The above TikTok scraping code has successfully extracted the video data from its page. However, the comments are missing! We scrape them in the following section.

How to Scrape TikTok Comments

VERIFIED: Oct 7, 2025 | STATUS: Working

The comment data on a post aren't found in the HTML. Instead, it's loaded from a hidden API as you scroll.

Discovering the Hidden Comments API

How to find it:

  1. Open Developer Tools and go to the Network tab
  2. Load a TikTok video page
  3. Scroll down to the comments section to trigger the API call
  4. Filter the requests for /api/comment/list/
API response on browser developer tools
Hidden comments API

The API request was sent to the endpoint https://www.tiktok.com/api/comment/list/ with these required parameters:

{
    "aweme_id": 7198206283571285294,  # the post ID
    "count": 20,                      # number of comments per call
    "cursor": 0                       # pagination offset
}

Important: As of Feb 2025, comment pagination is capped at 5,000 comments per post (down from 10,000 in late 2024).

Scraping Comments Code

import jmespath
import asyncio
import json
from urllib.parse import urlencode, urlparse, parse_qs
from typing import Dict, List
from loguru import logger as log
from scrapfly import ScrapeConfig, ScrapflyClient, ScrapeApiResponse

BASE_CONFIG = {
    # bypass tiktok.com web scraping blocking
    "asp": True,
    # set the proxy country to US
    "country": "AU",
}

SCRAPFLY = ScrapflyClient(key="Your ScrapFly API key")
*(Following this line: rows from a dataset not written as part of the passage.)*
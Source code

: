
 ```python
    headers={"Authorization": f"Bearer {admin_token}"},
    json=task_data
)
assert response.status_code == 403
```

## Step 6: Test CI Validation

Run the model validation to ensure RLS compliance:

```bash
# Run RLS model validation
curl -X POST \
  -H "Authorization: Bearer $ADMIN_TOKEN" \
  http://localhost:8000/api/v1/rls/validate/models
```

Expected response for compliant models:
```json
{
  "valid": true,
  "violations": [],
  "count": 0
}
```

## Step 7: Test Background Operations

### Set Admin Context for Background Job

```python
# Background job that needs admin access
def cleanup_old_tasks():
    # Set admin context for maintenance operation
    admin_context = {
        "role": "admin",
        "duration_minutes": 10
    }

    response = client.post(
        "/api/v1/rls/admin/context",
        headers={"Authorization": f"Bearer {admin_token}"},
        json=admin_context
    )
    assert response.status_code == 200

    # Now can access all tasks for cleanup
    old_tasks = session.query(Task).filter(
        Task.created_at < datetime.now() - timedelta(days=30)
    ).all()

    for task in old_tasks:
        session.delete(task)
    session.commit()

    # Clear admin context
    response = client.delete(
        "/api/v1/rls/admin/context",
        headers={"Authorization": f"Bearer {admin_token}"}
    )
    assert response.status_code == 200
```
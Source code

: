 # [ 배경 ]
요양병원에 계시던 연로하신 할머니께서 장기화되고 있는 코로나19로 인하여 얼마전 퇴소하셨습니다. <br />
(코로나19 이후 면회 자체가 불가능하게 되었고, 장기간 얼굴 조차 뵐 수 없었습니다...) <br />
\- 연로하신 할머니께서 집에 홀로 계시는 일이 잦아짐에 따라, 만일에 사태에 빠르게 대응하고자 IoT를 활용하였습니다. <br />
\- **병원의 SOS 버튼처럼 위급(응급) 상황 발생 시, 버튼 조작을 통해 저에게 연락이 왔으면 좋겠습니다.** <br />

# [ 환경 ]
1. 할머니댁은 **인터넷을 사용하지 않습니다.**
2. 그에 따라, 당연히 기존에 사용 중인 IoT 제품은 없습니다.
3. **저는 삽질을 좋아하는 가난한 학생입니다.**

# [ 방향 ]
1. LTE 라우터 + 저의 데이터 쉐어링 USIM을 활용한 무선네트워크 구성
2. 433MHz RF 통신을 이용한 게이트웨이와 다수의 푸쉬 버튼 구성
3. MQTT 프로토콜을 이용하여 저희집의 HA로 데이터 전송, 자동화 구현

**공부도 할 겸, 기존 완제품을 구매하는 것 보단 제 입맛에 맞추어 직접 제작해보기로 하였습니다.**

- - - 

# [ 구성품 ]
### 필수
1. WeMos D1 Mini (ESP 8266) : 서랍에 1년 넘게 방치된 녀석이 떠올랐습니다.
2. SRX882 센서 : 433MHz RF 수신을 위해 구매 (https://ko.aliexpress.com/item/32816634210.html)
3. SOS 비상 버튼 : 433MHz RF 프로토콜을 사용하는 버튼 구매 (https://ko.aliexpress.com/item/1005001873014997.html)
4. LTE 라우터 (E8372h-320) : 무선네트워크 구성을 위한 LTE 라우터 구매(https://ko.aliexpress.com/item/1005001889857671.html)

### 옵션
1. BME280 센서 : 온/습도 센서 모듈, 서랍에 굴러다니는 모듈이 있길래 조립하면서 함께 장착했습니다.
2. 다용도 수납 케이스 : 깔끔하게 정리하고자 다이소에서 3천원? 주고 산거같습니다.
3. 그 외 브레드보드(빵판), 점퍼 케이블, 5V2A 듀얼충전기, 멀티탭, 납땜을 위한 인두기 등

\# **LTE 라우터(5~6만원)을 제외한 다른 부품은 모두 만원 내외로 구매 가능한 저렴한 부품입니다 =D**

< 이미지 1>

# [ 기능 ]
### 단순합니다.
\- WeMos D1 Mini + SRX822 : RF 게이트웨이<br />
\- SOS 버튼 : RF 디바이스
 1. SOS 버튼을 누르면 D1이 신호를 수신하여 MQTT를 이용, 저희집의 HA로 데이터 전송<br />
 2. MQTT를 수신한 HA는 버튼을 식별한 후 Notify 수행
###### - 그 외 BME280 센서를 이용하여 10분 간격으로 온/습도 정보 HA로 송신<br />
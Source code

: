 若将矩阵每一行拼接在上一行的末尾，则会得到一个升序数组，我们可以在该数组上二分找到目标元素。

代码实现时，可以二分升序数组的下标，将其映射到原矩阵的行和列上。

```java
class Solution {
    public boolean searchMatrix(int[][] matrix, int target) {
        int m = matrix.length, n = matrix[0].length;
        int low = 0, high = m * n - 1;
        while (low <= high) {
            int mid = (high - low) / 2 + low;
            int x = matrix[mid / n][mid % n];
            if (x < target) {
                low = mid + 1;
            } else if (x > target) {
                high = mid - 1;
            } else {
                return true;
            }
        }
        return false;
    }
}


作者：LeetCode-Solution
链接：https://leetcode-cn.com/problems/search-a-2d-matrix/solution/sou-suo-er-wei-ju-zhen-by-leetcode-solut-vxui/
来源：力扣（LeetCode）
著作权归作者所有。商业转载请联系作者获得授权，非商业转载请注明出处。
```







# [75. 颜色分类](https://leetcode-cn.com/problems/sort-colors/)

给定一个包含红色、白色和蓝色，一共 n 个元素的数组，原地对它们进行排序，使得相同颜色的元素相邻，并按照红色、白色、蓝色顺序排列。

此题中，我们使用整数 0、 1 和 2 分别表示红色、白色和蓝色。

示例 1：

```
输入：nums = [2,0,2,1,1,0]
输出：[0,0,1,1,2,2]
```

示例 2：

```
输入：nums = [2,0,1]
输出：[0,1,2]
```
def parse_comments(response: ScrapeApiResponse) -> List[Dict]:
    """parse comments data from the API response"""
    data = json.loads(response.scrape_result["content"])
    comments_data = data["comments"]
    total_comments = data["total"]
    parsed_comments = []
    # refine the comments with JMESPath
    for comment in comments_data:
        result = jmespath.search(
            """{
            text: text,
            comment_language: comment_language,
            digg_count: digg_count,
            reply_comment_total: reply_comment_total,
            author_pin: author_pin,
            create_time: create_time,
            cid: cid,
            nickname: user.nickname,
            unique_id: user.unique_id,
            aweme_id: aweme_id
            }""",
            comment
        )
        parsed_comments.append(result)
    return {"comments": parsed_comments, "total_comments": total_comments}


async def retrieve_comment_params(post_url: str) -> Dict:
    """retrieve query parameters for the comments API"""
    response = await SCRAPFLY.async_scrape(
        ScrapeConfig(
            post_url, **BASE_CONFIG, render_js=True,
            rendering_wait=5000, wait_for_selector="//div[@id='main-content-video_detail']"
        )
    )

    _xhr_calls = response.scrape_result["browser_data"]["xhr_call"]
    for i in _xhr_calls:
        if "api/comment/list" not in i["url"]:
            continue
        url = urlparse(i["url"])
        qs = parse_qs(url.query)
        # remove the params we'll override
        for key in ["count", "cursor"]:
            _ = qs.pop(key, None)
        api_params = {key: value[0] for key, value in qs.items()}
        return api_params


async def scrape_comments(post_url: str, comments_count: int = 20, max_comments: int = None) -> List[Dict]:
    """scrape comments from tiktok posts using hidden APIs"""
    post_id = post_url.split("/video/")[1].split("?")[0]
    api_params = await retrieve_comment_params(post_url)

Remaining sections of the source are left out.